Certain employees have sold their shares of the Company’s common stock to the Company’s existing investors. In such secondary sale transactions, the Company recorded the difference in purchase price and the fair value of such shares as compensation expense within selling, general and administrative in the statements of operations and a corresponding credit to additional paid-in capital.

9


 

 

Cash, Cash Equivalents and Restricted Cash

The Company considers all highly liquid investments purchased with original maturities of three months or less from the purchase date to be cash equivalents.

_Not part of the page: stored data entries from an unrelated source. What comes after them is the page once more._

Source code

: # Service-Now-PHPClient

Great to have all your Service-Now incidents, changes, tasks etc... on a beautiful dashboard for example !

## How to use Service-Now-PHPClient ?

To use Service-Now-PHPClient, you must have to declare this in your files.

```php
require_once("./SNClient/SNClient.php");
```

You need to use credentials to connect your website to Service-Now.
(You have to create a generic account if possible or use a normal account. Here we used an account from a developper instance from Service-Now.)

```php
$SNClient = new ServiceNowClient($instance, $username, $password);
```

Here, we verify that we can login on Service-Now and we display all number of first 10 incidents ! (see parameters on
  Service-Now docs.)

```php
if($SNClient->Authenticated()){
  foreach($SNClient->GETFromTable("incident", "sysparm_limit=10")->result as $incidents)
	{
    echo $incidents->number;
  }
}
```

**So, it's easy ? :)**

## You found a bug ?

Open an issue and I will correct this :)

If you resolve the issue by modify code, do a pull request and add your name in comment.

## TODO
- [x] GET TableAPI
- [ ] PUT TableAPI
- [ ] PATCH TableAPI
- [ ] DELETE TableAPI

Cash equivalents consist primarily of amounts invested in U.S. treasury securities. Restricted cash consists of cash deposited with a financial institution as collateral for the Company’s letters of credit for its facility leases and the Company’s credit cards.               

The following table provides a reconciliation of cash, cash equivalents and restricted cash that sum to the total of the same amounts shown in the statements of cash flows (in thousands):

 

 

 

March 31, 2020

 

 

March 31, 2019

 

Cash and cash equivalents

 

$

134,662

 

 

$

88,790

 

Restricted cash

 

 

 

 

 

11,421

 

Total cash, cash equivalents and restricted cash

 

$

134,662

 

 

$

100,211

 

 

Short-term Investments

The Company has classified and accounted for its short-term investments as available-for-sale which are carried at fair value on its balance sheets. Available-for-sale securities with remaining maturities of 12 months or less are classified as short term and available-for-sale securities with remaining maturities greater than 12 months are classified as long term. The Company records any unrealized gains and losses within accumulated other comprehensive income (loss) as a component of stockholders’ equity (deficit), except for unrealized losses determined to be other than temporary, of which there were none as of March 31, 2020 and 2019.

The Company evaluates its short-term investments periodically for possible impairment. A decline in the fair value below the amortized costs of the short-term investment is considered an other-than-temporary impairment if the Company has the intent to sell the short-term investments or it is more likely than not that the Company will be required to sell the short-term investment before recovery of the entire amortized cost basis.

Inventory, Net

Inventory primarily consists of finished goods arising from goods returned after the title has transferred from the buyer to the Company in an amount equal to that paid to the consignor. The Company also periodically purchases finished goods directly from vendors. Inventory is valued at the lower of cost and net realizable value using the specific identification method and the Company records provisions, as appropriate, to write down obsolete and excess inventory to estimated net realizable value. After the inventory value is reduced, adjustments are not made to increase it from the estimated net realizable value.

Our provisions to write down obsolete and excess inventory to net realizable value have not been material for the three months ended March 31, 2020 and 2019.  

Software Development Costs

Proprietary software includes the costs of developing the Company’s internal proprietary business platform and automation projects. The Company capitalizes qualifying proprietary software development costs that are incurred during the application development stage. Capitalization of costs begins when two criteria are met: (1) the preliminary project stage is completed and (2) it is probable that the software will be completed and used for its intended function. Such costs are capitalized in the period incurred. Capitalization ceases and amortization begins when the software is substantially complete and ready for its intended use, including the completion of all significant testing. Costs related to preliminary project activities and post-implementation operating activities are expensed as incurred.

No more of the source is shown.